Contactada pelo Negocios.pt, a SonaeCom não quis comentar esta análise.

A Optimus do grupo SonaeCom será a empresa mais afectada com a entrada do quatro operador de telecomunicações móveis, acrescenta o estudo da corretora do Banco Espírito Santo (BES).

A operadora móvel do grupo SonaeCom por deter «uma quota de reduzida dimensão, no total 22% do mercado de telefonia móvel nacional, será a mais afectada com o aumento da concorrência», adiantam os analistas.

A TMN da Portugal Telecom [PTC] lidera o mercado de telefonia móvel, seguido da Vodafone Telecel [TLE]

A Optimus terá alegado, no processo entregue em tribunal, que o acordo de «roaming» entre a ONI Way e a TMN, que permitirá à primeira, operar na telefonia móvel antes da tecnologia de terceira geração móvel, colocaria em causa a sua sobrevivência, segundo avançou o «Diário Económico».

Os analistas da ESR considerem essa alegação «exagerada», mas defendem que esta preocupação reflecte a fraqueza da Optimus, com a entrada do novo operador móvel.

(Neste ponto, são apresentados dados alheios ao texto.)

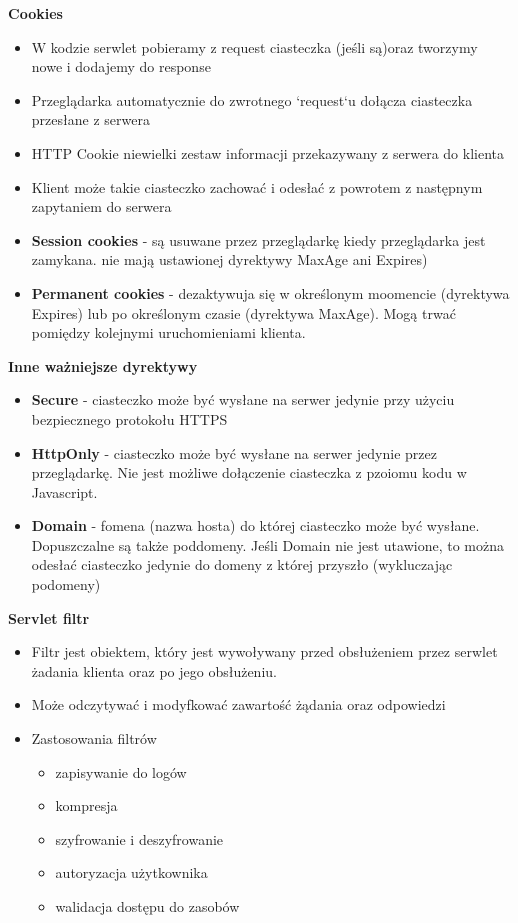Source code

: \documentclass[../main.tex]{subfiles}
\begin{document}
    \textbf{Cookies}
    \begin{itemize}
        \item W kodzie serwlet pobieramy z request ciasteczka (jeśli są)oraz tworzymy nowe i dodajemy do response
        \item Przeglądarka automatycznie do zwrotnego `request`u dołącza ciasteczka
        przesłane z serwera
        \item HTTP Cookie niewielki zestaw informacji przekazywany z serwera do klienta
        \item Klient może takie ciasteczko zachować i odesłać z powrotem z następnym
        zapytaniem do serwera
        \item \textbf{Session cookies} - są usuwane przez przeglądarkę kiedy przeglądarka jest zamykana. nie mają
        ustawionej dyrektywy MaxAge ani Expires)
        \item \textbf{Permanent cookies} - dezaktywuja się w określonym moomencie (dyrektywa Expires) lub po
        określonym czasie (dyrektywa MaxAge). Mogą trwać pomiędzy kolejnymi
        uruchomieniami klienta.
    \end{itemize}

    \textbf{Inne ważniejsze dyrektywy}
    \begin{itemize}
        \item \textbf{Secure} - ciasteczko może być wysłane na serwer jedynie przy użyciu bezpiecznego
        protokołu HTTPS
        \item \textbf{HttpOnly} - ciasteczko może być wysłane na serwer jedynie przez przeglądarkę. Nie jest
        możliwe dołączenie ciasteczka z pzoiomu kodu w Javascript.
        \item \textbf{Domain} - fomena (nazwa hosta) do której ciasteczko może być wysłane.
        Dopuszczalne są także poddomeny. Jeśli Domain nie jest utawione, to można odesłać ciasteczko jedynie do
        domeny z której przyszło (wykluczając podomeny)
    \end{itemize}

    \textbf{Servlet filtr}
    \begin{itemize}
        \item Filtr jest obiektem, który jest wywoływany przed obsłużeniem przez serwlet żadania klienta oraz po jego obsłużeniu.
        \item Może odczytywać i modyfkować zawartość żądania oraz odpowiedzi
        \item Zastosowania filtrów
        \begin{itemize}
            \item zapisywanie do logów
            \item kompresja
            \item szyfrowanie i deszyfrowanie
            \item autoryzacja użytkownika
            \item walidacja dostępu do zasobów
        \end{itemize}
    \end{itemize}
\end{document}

«A SonaeCom poderá necessitar de aumentar mais capital dentro de um a dois anos», afirma o estudo.

O conselho de administração da SonaeCom [SNC] está autorizado a deliberar um ou vários aumentos de capital até 400 milhões de euros, segundo adiantou a empresa no inicio de Agosto.

A ONI Way que, integra o universo Electricidade de Portugal (EDP) [EDP], prevê arrancar com as operações em Setembro, sendo que a Optimus e a Vodafone Telecel foram obrigadas a garantir a interligação aquela operadora.

As acções da SonaeCom cotavam nos 1,79 euros, a perder 2,19%.